1. i am growing older. you can see it in and around my eyes. my skin looks different. i look beautiful and aged. i got out of the shower some night this week and took the time to look into myself, into my dark brown eyes. then i realized, “wow, I’m getting old.”
2. i am getting bigger. 3 months this sunday and my belly is grown…a lot. i got scared. i was at work and looked at my body and thought, “i look fat.” yes, i admit it, i said that to myself. no, not a nice thing to say to oneself. it’s time i (once aging) deconstruct what beauty looks like to me. i’m 30 and don’t want to carry someones else’s idea what beautiful looks like. especially when I’m carrying a baby inside of me. this little being feels and knows me too well already. scary but true. sometimes i wonder if i will make it through the 9 months of growing, changes, and emotions. i’m just being honest, these thoughts happen. and i am sure I’m not the only one who has had them.
this baby is bringing up the past, present, and future…sometimes all at once. i’m excited, thrilled. but pregnancy is not just about carrying a baby and giving birth. i feel like leading up to this point when i decided it was time to carry my own child, i had a year (at least half a year, intense) of deep cleansing in my own life. who was gonna stay and who was gonna go. including memories of the past that no longer served me or the path i am on now. this path i knew i was on but didn’t know i was on. this summer, a letting go of friendships, and melancholy of past relationships i carried for too many years. i feel new and yet all of the past is still roaming around. this baby brings me dreams of spiders and their webs, of coyote’s on mountain tops, and people no longer in my life. we have forgiving conversations that could never exist in wake life.

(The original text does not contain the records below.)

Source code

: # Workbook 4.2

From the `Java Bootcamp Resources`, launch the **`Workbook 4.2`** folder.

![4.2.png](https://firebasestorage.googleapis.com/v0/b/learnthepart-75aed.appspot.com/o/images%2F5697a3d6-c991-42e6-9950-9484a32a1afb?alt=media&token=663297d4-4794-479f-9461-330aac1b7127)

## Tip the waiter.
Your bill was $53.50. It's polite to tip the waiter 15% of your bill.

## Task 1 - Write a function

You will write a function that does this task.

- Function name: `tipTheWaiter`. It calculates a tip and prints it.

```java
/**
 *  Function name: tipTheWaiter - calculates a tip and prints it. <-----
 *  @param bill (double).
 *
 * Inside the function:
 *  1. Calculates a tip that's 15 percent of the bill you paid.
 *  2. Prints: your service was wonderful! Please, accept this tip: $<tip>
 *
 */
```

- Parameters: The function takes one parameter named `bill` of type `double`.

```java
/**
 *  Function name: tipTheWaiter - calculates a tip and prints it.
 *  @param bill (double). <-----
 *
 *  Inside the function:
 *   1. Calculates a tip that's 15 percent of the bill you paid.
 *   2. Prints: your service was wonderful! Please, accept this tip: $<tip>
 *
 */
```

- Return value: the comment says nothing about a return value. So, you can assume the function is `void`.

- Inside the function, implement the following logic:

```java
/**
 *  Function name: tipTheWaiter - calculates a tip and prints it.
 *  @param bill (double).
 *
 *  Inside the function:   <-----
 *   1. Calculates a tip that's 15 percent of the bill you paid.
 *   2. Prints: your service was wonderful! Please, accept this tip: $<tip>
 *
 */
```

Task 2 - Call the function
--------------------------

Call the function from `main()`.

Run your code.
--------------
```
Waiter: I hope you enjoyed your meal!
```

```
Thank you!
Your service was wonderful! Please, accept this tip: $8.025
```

for the first 2.5 months i felt like i was having to learn to let go of my own mother and the hatred she has towards my life and who i am in this world. i did limpias and threw up all the toxic shit i carry, i am still throwing up, cleansing, making room for this bebe and this path i am on. i chose it over all other relationships. made that clear to my loved ones who questioned me out of fear. 3 months into it, i feel so held by my hermana, la fabiola y su hijita, la luna encarnada que duerme a mi lado tod@s las noches, mi gente de YJC/Free L.A. High School, and of course las queer mujeres from ceremony.
these days i seek a closeness that is different from love i sought in the past. if only i knew then what i know now. pero lo pas ado, pasado, and its more than time to move forward with lessons learned about love and relationships.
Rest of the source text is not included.